There are couple things you could do. You could call an attorney who specializes in representing artists and musicians and have him craft an agreement that calls out the nature of your responsibilities, duties and obligations. Alternatively, you could attempt to draft an agreement yourselves based on what you and your friend think is a fair deal. A third possibility would be to take the WGA approved collaboration form and modify that according to the specifics of your situation. My vote, self-interestedly, would be for you to go see a lawyer. This not only serves to protect your legal rights, but is paradoxically the most cost-effective choice, because if you don’t have a written agreement in place, the future consequences can be devastating.

So what’s in a collaboration agreement?

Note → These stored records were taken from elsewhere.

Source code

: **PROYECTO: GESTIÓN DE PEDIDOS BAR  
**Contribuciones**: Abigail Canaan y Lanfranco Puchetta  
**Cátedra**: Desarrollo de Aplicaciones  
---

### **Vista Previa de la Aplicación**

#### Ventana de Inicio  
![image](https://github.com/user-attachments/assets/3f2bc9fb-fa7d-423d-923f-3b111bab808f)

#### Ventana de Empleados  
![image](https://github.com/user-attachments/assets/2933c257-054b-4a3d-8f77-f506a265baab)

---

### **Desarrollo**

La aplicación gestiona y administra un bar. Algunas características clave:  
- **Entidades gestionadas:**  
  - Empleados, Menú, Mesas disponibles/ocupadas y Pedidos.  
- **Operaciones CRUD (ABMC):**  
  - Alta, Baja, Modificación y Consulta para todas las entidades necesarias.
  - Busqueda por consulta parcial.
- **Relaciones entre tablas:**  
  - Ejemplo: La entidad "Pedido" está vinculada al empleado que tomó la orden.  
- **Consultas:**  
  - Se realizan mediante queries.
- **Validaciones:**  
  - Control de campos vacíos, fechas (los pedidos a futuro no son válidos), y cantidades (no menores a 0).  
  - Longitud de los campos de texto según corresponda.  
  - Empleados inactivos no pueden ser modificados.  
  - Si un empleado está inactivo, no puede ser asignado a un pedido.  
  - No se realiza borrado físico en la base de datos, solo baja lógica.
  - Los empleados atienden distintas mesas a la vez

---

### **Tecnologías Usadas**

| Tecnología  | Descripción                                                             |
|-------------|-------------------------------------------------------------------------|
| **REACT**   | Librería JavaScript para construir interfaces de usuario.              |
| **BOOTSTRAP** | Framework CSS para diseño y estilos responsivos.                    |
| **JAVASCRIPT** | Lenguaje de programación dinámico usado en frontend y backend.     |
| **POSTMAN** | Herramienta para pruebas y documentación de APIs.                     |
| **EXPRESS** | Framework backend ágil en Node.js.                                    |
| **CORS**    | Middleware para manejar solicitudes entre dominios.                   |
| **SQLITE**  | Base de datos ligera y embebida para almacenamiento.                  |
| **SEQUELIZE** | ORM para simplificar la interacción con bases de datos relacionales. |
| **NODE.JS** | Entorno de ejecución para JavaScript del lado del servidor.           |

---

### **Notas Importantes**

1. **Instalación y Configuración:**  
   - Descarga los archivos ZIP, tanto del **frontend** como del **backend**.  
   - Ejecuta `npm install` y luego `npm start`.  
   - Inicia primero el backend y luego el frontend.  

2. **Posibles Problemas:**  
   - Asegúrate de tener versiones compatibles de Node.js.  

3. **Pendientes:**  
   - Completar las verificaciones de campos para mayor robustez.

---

In its simplest form it is a contract that spells out the parties’ relationship, a template which spells out who owns what, and what each of you can do with your creation. Typically, the provisions of the agreement discuss (a) ownership percentages, (b) responsibilities of each collaborator, (c) division of profits, (d) division of expenses, (e) how each party will be credited if the work is produced, (f) what happens if someone withdraws from the project, (g) what happens if there’s a dispute, and (h) licensing and sale rights, including one party’s right to block an assignment of rights.

These are all, of course, the types of things that one would like to know before entering into a relationship, but they’re also eerily reminiscent of the kind of things one sees in prenuptial agreements. And in the artistic world, mentioning the word “agreement” at the start of the creative relationship tends to create the same level of discomfort that murmuring the word “prenup” does at the start of a romantic one. People think they will always be friends, despite the wealth of evidence negating that proposition. For every Captain and Tennille, for every Batman and Robin, there’s a Beatles, a Nirvana, and a Red Hot Chili Peppers throwing off old band members like quarks from a dying universe. The sad truth is, bands break up, writing teams bicker and fall apart, people move on. The dream of undying friendship and never-ending relationships dissolves in a puff of smoke when it confronts the tabloid reality of straying partners, financial problems, disaffection and death. Having a written agreement in place to protect your rights during the inevitable evolution of your relationship is simply the smart thing to do; it prevents headaches, misunderstandings, bad feelings and – most importantly – legal disputes.

Apart from the obvious financial consequences that arise when one doesn’t know how much of a song or project one has rights to, there’s also the very real problem that without a written agreement delineating the parties’ respective rights, no one is going to bid on your project. If your collaborator can kill any deal because he has veto power, or as 50% owner his consent is required, the producers and powers-that-be are simply not going to be interested in meeting with you. You can’t pitch your project, or sell your deal, if you are in the midst of a dispute with your former business partner over who owns your creation. As long as any dispute exists, your ability to move forward and get your project produced is nil. And in the unlikely event you manage to offload it to some unsuspecting publisher or producer, you now risk getting sued not only by your erstwhile partner but also by the production company you just duped into buying your product.

When the band breaks up, it’s the ugliest of ugly divorces. But forewarned is forearmed, and those realists (or cynics) who are smart enough to have a collaboration agreement buried in their files will thank the day they had a premonition of things to come, and chose to have that difficult conversation with their friends, colleagues, collaborators or bandmates. After all, it’s not much of a friendship if the mere mention of putting an agreement into writing is enough to destroy it. So fear not, and have a collaboration agreement signing party.

[And don’t forget to invite the groupees. I mean . . . muses].